For the definitions about divisors, let \(X\) be a noetherian integral scheme which is regular in codimension 1 meaning all local rings of codimension 1 are regular (where regular means minimal number of generators for maximal ideal is equal to Krull dimension).

Definition 1

A prime divisor on \(X\) is an irreducible subvariety of \(X\) with codimension \(1\).

Definition 2

A Weil Divisor on \(X\) is a formal \(\mathbb {Z}\)-linear combination of prime divisors of \(X\). We denote the free abelian group consisting of all the Weil divisors by \(\Div (X)\).

Definition 3 Hartshorne p.140

Let \(X\) be a scheme. For each open affine subset \(U = Spec A\), let \(S\) be the set of elements of \(A\) which are not zero divisors, and let \(K(U)\) be the localization of \(A\) by the multiplicative system \(S\).
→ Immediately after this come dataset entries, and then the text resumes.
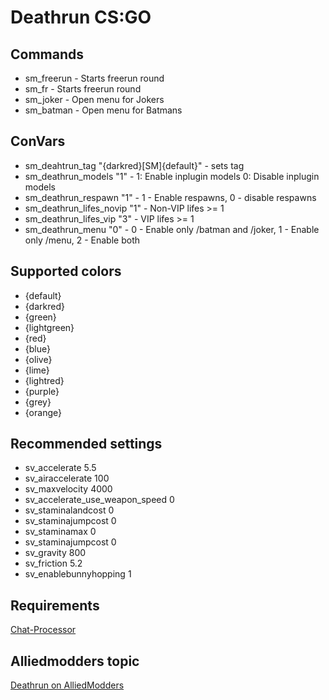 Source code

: # Deathrun CS:GO  
    
## Commands  
* sm_freerun - Starts freerun round
* sm_fr - Starts freerun round
* sm_joker - Open menu for Jokers
* sm_batman - Open menu for Batmans

## ConVars  
* sm_deahtrun_tag "{darkred}[SM]{default}" - sets tag
* sm_deathrun_models "1" - 1: Enable inplugin models 0: Disable inplugin models
* sm_deathrun_respawn "1" - 1 - Enable respawns, 0 - disable respawns
* sm_deathrun_lifes_novip "1" - Non-VIP lifes >= 1
* sm_deathrun_lifes_vip "3" - VIP lifes >= 1
* sm_deathrun_menu "0" - 0 - Enable only /batman and /joker, 1 - Enable only /menu, 2 - Enable both

## Supported colors
* {default}
* {darkred}
* {green}
* {lightgreen}
* {red}
* {blue}
* {olive}
* {lime}
* {lightred}
* {purple}
* {grey}
* {orange}

## Recommended settings
* sv_accelerate 5.5 
* sv_airaccelerate 100
* sv_maxvelocity 4000  
* sv_accelerate_use_weapon_speed 0
* sv_staminalandcost 0 
* sv_staminajumpcost 0 
* sv_staminamax 0 
* sv_staminajumpcost 0 
* sv_gravity 800 
* sv_friction 5.2
* sv_enablebunnyhopping 1 

## Requirements
[Chat-Processor](https://forums.alliedmods.net/showthread.php?t=286913)

## Alliedmodders topic
[Deathrun on AlliedModders](https://forums.alliedmods.net/showthread.php?t=310254)
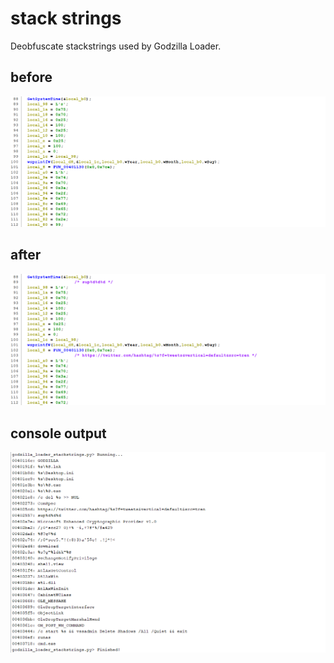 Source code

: # stack strings

Deobfuscate stackstrings used by Godzilla Loader.

## before

![stackstrings_execute_before](./img/stackstrings_execute_before.png)

## after

![stackstrings_execute_after](./img/stackstrings_execute_after.png)

## console output

![stackstrings_console_result](./img/stackstrings_console_result.png)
We call \(K(U)\) the total quotient ring of \(A\). For each open set \(U\), let \(S(U)\) denote the set of elements of \(\Gamma (U, \reg _X)\) which are not zero divisors in each local ring \(\reg _x\) for \(x \in U\). Then the rings \(S(U)^{-1} \Gamma (U,\reg _X)\) form a presheaf, whose associated sheaf of rings \(X\) we call the sheaf of total quotient rings of \(\reg \). On an arbitrary scheme, the sheaf \(\mathscr {K}\) replaces the concept of function field of an integral scheme.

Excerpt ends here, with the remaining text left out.